Instructions for the task> Copy every line of the data in which the word "from" occurs.

Dataset excerpts
--------------------------------
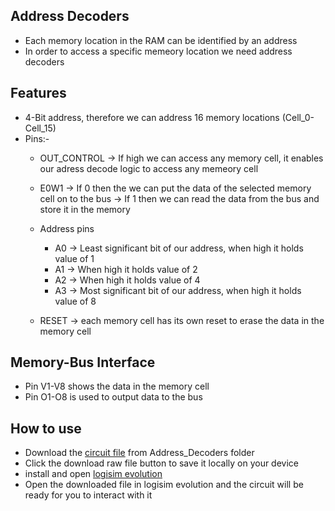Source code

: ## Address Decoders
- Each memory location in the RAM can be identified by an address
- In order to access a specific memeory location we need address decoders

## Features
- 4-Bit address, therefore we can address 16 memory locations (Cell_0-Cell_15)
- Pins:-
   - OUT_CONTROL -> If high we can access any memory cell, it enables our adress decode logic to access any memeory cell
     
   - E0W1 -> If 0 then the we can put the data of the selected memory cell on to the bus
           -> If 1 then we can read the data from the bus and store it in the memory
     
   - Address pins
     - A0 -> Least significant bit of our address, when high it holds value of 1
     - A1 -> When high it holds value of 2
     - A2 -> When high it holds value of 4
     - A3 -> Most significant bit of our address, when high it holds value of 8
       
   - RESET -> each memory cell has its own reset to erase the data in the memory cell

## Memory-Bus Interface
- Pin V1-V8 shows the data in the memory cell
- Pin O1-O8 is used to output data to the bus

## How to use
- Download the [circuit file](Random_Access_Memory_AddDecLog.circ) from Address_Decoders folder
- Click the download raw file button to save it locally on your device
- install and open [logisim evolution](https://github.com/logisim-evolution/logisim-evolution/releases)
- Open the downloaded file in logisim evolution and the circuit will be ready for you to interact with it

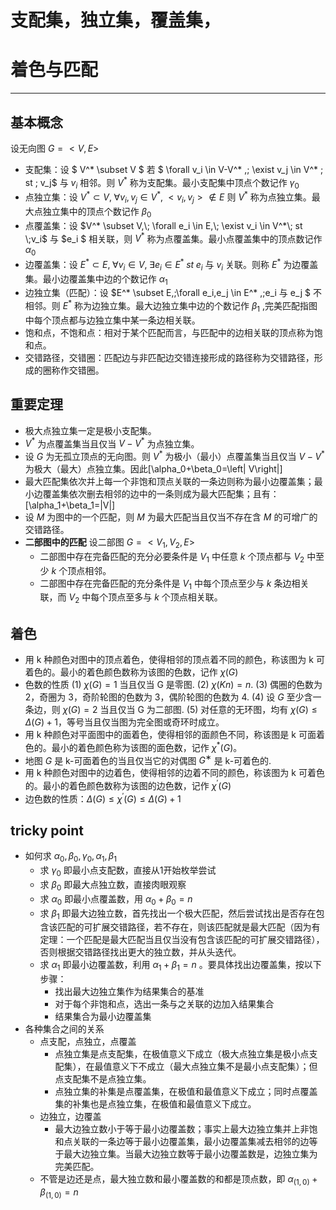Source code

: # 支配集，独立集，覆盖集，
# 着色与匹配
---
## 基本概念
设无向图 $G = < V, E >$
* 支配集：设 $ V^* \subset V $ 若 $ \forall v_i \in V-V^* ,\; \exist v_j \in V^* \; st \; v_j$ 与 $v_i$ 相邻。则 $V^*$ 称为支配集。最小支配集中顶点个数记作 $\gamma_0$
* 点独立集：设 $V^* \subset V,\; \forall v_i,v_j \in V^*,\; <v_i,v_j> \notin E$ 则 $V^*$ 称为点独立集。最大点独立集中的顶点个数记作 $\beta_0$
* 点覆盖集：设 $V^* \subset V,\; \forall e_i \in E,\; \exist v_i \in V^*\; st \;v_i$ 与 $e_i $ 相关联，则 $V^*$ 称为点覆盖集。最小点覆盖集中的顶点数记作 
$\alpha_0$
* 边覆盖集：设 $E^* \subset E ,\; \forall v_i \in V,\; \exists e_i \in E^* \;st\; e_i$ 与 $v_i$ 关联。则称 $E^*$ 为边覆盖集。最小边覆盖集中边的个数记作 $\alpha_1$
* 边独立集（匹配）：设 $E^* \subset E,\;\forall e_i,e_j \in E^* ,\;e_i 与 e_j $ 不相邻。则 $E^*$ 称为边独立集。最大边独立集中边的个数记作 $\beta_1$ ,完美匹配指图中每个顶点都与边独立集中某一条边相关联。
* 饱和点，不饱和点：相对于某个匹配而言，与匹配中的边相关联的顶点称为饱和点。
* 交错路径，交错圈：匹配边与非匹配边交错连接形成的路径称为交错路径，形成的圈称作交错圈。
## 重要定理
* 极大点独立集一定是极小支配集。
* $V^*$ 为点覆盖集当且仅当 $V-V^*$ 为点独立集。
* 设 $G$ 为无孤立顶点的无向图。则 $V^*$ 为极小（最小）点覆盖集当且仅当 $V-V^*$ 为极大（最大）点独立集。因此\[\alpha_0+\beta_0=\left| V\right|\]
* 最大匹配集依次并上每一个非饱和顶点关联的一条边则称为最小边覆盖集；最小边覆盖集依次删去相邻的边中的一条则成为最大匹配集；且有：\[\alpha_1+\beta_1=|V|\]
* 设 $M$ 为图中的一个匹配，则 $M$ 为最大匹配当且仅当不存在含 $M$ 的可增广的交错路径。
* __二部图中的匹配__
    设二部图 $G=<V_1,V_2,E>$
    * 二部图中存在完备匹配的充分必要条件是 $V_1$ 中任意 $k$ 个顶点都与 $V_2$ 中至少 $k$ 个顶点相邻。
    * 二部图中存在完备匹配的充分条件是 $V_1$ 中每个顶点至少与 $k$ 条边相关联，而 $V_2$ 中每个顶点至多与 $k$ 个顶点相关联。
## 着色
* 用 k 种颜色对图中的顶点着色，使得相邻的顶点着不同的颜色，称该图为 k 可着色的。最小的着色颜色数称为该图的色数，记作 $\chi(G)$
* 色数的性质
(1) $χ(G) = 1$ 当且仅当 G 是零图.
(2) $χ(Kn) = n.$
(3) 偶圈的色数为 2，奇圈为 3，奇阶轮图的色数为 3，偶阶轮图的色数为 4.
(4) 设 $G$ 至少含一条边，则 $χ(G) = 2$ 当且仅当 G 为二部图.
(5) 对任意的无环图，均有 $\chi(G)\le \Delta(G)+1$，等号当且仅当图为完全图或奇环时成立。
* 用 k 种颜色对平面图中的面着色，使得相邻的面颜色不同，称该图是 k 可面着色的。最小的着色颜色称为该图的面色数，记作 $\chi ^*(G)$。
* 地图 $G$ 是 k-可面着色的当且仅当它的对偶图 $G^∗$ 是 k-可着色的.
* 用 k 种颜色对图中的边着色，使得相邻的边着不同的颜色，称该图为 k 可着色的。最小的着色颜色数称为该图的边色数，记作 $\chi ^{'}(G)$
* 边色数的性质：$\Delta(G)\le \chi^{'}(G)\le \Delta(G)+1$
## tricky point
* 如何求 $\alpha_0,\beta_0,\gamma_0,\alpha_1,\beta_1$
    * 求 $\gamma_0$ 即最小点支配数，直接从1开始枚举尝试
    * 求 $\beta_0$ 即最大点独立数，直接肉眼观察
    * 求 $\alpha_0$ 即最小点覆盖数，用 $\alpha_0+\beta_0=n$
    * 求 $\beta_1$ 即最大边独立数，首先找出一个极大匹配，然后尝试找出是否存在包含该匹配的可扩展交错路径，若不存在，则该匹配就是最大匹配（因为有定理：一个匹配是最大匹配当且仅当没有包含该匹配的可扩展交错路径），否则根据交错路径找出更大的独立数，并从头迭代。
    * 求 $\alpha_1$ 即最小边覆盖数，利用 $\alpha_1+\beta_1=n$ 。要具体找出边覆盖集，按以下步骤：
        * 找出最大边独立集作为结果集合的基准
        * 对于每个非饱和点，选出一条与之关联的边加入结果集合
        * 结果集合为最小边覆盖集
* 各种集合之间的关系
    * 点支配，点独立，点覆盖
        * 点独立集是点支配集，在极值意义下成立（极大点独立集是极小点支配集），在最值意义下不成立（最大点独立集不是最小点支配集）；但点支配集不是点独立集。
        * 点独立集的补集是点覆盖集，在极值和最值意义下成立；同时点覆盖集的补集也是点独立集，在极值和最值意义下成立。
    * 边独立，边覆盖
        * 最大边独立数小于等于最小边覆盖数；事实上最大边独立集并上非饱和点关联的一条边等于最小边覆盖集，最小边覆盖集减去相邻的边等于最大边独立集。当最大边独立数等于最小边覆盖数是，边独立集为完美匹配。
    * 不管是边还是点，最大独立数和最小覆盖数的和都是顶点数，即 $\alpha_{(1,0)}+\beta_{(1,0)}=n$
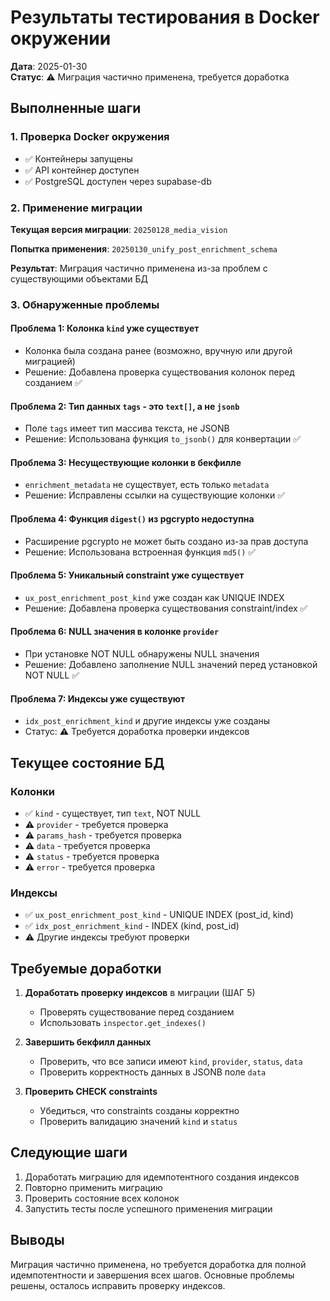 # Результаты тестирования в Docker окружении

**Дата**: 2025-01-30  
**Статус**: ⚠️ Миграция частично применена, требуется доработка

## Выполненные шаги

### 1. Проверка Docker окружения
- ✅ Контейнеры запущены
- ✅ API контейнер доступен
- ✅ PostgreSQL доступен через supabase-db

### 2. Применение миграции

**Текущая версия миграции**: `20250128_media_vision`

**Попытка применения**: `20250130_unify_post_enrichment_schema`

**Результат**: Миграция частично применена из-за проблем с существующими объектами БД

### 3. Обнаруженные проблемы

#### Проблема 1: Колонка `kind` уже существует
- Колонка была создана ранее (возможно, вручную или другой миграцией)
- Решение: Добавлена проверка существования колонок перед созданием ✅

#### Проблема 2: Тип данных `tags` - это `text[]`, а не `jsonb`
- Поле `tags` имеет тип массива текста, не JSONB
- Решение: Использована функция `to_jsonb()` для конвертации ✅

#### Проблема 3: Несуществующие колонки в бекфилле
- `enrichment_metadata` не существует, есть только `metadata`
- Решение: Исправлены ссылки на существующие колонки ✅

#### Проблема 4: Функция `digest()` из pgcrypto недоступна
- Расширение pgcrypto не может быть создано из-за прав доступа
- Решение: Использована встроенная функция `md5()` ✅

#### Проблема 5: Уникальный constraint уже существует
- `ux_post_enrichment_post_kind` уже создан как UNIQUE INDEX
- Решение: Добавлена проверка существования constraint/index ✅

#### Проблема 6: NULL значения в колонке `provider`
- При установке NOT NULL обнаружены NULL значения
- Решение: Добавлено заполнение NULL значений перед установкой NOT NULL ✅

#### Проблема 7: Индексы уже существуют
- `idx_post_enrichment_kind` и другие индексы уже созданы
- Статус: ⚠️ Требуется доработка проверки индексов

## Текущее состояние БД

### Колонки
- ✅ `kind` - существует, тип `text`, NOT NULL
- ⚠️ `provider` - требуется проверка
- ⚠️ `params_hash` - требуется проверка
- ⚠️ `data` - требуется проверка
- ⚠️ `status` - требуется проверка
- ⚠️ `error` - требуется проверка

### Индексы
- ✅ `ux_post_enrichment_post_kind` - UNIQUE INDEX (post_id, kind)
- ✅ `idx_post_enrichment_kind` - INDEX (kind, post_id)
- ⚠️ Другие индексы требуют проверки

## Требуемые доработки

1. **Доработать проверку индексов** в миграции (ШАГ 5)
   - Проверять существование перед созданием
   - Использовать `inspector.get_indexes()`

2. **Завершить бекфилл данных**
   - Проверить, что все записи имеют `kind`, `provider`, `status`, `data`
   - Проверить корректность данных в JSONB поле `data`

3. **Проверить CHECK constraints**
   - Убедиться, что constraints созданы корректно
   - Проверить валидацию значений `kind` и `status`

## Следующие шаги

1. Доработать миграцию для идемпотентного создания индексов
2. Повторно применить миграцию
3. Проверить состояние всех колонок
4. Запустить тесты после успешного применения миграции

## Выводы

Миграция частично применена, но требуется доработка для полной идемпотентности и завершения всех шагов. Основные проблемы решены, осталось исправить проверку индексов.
--------------------------------
Exercise response>
           -> If 1 then we can read the data from the bus and store it in the memory
- Download the [circuit file](Random_Access_Memory_AddDecLog.circ) from Address_Decoders folder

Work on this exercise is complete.